Set down, please, exactly the lines below that run from the line with "### Charter" to the line with "### RACI Matrix", both lines included.
--- START ---
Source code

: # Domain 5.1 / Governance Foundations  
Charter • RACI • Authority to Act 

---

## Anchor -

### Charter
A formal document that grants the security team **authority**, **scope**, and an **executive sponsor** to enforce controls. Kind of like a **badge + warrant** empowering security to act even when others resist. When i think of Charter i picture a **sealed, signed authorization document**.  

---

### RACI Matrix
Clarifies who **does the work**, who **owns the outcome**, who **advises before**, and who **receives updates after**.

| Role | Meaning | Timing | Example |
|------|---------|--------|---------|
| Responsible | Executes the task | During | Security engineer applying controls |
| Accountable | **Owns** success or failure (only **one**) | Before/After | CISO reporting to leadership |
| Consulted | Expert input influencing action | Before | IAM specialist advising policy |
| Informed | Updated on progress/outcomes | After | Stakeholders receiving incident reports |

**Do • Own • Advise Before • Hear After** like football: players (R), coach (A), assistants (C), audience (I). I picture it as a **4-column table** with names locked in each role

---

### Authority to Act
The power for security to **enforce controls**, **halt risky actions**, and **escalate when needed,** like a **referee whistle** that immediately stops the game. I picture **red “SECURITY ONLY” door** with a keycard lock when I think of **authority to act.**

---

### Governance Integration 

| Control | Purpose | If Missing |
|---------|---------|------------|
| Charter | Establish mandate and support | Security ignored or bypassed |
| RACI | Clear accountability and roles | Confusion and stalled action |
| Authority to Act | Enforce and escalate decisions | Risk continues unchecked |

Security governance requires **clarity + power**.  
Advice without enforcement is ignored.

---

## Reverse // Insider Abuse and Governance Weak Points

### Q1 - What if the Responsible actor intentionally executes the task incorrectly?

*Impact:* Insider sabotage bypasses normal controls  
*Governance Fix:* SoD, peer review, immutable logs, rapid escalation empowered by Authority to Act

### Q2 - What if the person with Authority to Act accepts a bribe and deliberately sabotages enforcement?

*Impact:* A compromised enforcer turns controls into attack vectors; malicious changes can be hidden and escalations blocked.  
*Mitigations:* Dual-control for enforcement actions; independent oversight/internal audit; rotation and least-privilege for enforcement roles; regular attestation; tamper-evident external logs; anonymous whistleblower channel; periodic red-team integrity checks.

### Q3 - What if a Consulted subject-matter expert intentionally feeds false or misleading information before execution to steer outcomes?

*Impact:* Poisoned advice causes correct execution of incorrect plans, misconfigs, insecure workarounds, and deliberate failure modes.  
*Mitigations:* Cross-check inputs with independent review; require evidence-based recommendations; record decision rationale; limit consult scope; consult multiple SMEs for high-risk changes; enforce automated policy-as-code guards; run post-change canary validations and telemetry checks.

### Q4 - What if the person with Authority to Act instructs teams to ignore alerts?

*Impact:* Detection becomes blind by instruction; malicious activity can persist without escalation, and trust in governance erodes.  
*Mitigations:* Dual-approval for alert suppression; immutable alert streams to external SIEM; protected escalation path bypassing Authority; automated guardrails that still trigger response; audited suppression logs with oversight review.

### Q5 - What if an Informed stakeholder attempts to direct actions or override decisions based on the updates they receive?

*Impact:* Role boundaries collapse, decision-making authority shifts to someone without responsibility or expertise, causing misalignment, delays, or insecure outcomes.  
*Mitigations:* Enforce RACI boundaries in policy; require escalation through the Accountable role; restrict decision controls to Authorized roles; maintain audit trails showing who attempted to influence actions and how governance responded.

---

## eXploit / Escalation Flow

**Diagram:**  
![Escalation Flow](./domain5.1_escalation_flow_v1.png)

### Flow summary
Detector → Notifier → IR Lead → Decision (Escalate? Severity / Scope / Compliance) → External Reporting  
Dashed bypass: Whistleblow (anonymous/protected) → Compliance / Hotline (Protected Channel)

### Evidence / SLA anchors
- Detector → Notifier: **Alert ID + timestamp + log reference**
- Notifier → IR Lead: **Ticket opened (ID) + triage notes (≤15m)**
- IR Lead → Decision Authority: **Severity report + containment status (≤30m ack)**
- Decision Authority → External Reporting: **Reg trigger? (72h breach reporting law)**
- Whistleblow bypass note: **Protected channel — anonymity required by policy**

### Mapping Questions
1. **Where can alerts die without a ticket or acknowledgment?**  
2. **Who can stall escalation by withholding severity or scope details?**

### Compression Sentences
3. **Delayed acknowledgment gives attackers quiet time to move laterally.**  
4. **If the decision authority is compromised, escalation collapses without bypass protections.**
--- END ---
TASK RESPONSE:
### Charter
A formal document that grants the security team **authority**, **scope**, and an **executive sponsor** to enforce controls. Kind of like a **badge + warrant** empowering security to act even when others resist. When i think of Charter i picture a **sealed, signed authorization document**.  

---

### RACI Matrix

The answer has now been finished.